Task statement: Search the records for "ввёл" and copy each line that holds it.

(Given entries Opens)

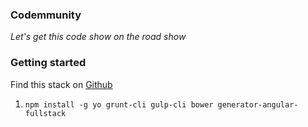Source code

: ### Codemmunity
_Let's get this code show on the road show_

### Getting started

Find this stack on [Github][angular-stack]

1. `npm install -g yo grunt-cli gulp-cli bower generator-angular-fullstack`

[angular-stack]: https://github.com/angular-fullstack/generator-angular-fullstack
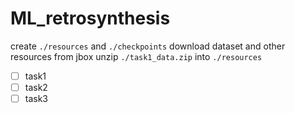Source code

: # ML_retrosynthesis
create `./resources` and `./checkpoints`
download dataset and other resources from jbox 
unzip `./task1_data.zip` into `./resources`
- [ ] task1
- [ ] task2
- [ ] task3
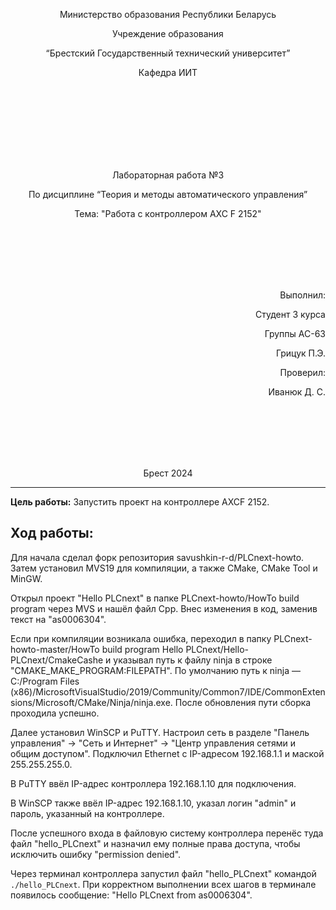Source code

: <p align="center"> Министерство образования Республики Беларусь</p>
<p align="center">Учреждение образования</p>
<p align="center">“Брестский Государственный технический университет”</p>
<p align="center">Кафедра ИИТ</p>
<br><br><br><br><br><br><br>
<p align="center">Лабораторная работа №3</p>
<p align="center">По дисциплине “Теория и методы автоматического управления”</p>
<p align="center">Тема: "Работа с контроллером AXC F 2152"</p>
<br><br><br><br><br>
<p align="right">Выполнил:</p>
<p align="right">Студент 3 курса</p>
<p align="right">Группы АС-63</p>
<p align="right">Грицук П.Э.</p>
<p align="right">Проверил:</p>
<p align="right">Иванюк Д. С.</p>
<br><br><br><br><br>
<p align="center">Брест 2024</p>

---

**Цель работы:** Запустить проект на контроллере AXCF 2152.

## Ход работы:
Для начала сделал форк репозитория savushkin-r-d/PLCnext-howto. Затем установил MVS19 для компиляции, а также CMake, CMake Tool и MinGW.

Открыл проект "Hello PLCnext" в папке PLCnext-howto/HowTo build program через MVS и нашёл файл Cpp. Внес изменения в код, заменив текст на "as0006304".

Если при компиляции возникала ошибка, переходил в папку PLCnext-howto-master/HowTo build program Hello PLCnext/Hello-PLCnext/CmakeCashe и указывал путь к файлу ninja в строке "CMAKE_MAKE_PROGRAM:FILEPATH". По умолчанию путь к ninja — C:/Program Files (x86)/MicrosoftVisualStudio/2019/Community/Common7/IDE/CommonExtensions/Microsoft/CMake/Ninja/ninja.exe. После обновления пути сборка проходила успешно.

Далее установил WinSCP и PuTTY. Настроил сеть в разделе "Панель управления" -> "Сеть и Интернет" -> "Центр управления сетями и общим доступом". Подключил Ethernet с IP-адресом 192.168.1.1 и маской 255.255.255.0.

В PuTTY ввёл IP-адрес контроллера 192.168.1.10 для подключения.

В WinSCP также ввёл IP-адрес 192.168.1.10, указал логин "admin" и пароль, указанный на контроллере.

После успешного входа в файловую систему контроллера перенёс туда файл "hello_PLCnext" и назначил ему полные права доступа, чтобы исключить ошибку "permission denied".

Через терминал контроллера запустил файл "hello_PLCnext" командой `./hello_PLCnext`. При корректном выполнении всех шагов в терминале появилось сообщение: "Hello PLCnext from as0006304".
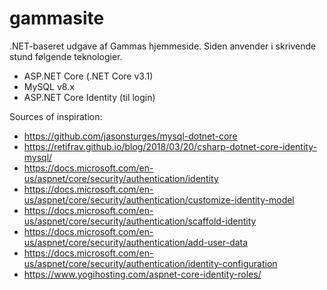 # gammasite
.NET-baseret udgave af Gammas hjemmeside. Siden anvender i skrivende stund følgende teknologier.
* ASP.NET Core (.NET Core v3.1)
* MySQL v8.x
* ASP.NET Core Identity (til login)

Sources of inspiration:
* https://github.com/jasonsturges/mysql-dotnet-core
* https://retifrav.github.io/blog/2018/03/20/csharp-dotnet-core-identity-mysql/
* https://docs.microsoft.com/en-us/aspnet/core/security/authentication/identity
* https://docs.microsoft.com/en-us/aspnet/core/security/authentication/customize-identity-model
* https://docs.microsoft.com/en-us/aspnet/core/security/authentication/scaffold-identity
* https://docs.microsoft.com/en-us/aspnet/core/security/authentication/add-user-data
* https://docs.microsoft.com/en-us/aspnet/core/security/authentication/identity-configuration
* https://www.yogihosting.com/aspnet-core-identity-roles/
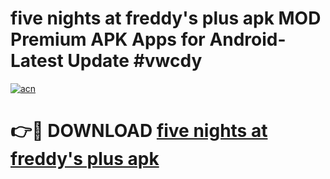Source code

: # five nights at freddy's plus apk MOD Premium APK Apps for Android- Latest Update #vwcdy

[![acn](https://github.com/user-attachments/assets/0f9c940e-d8b0-45ae-aac7-cd30a18b3e1c)](https://apps.libra.edu.pl/?title=five_nights_at_freddy's_plus_apk&ref=2F)

# 👉🔴 DOWNLOAD [five nights at freddy's plus apk](https://apps.libra.edu.pl/?title=five_nights_at_freddy's_plus_apk&ref=2F)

(Given entries Closes)

Result:
В PuTTY ввёл IP-адрес контроллера 192.168.1.10 для подключения.
В WinSCP также ввёл IP-адрес 192.168.1.10, указал логин "admin" и пароль, указанный на контроллере.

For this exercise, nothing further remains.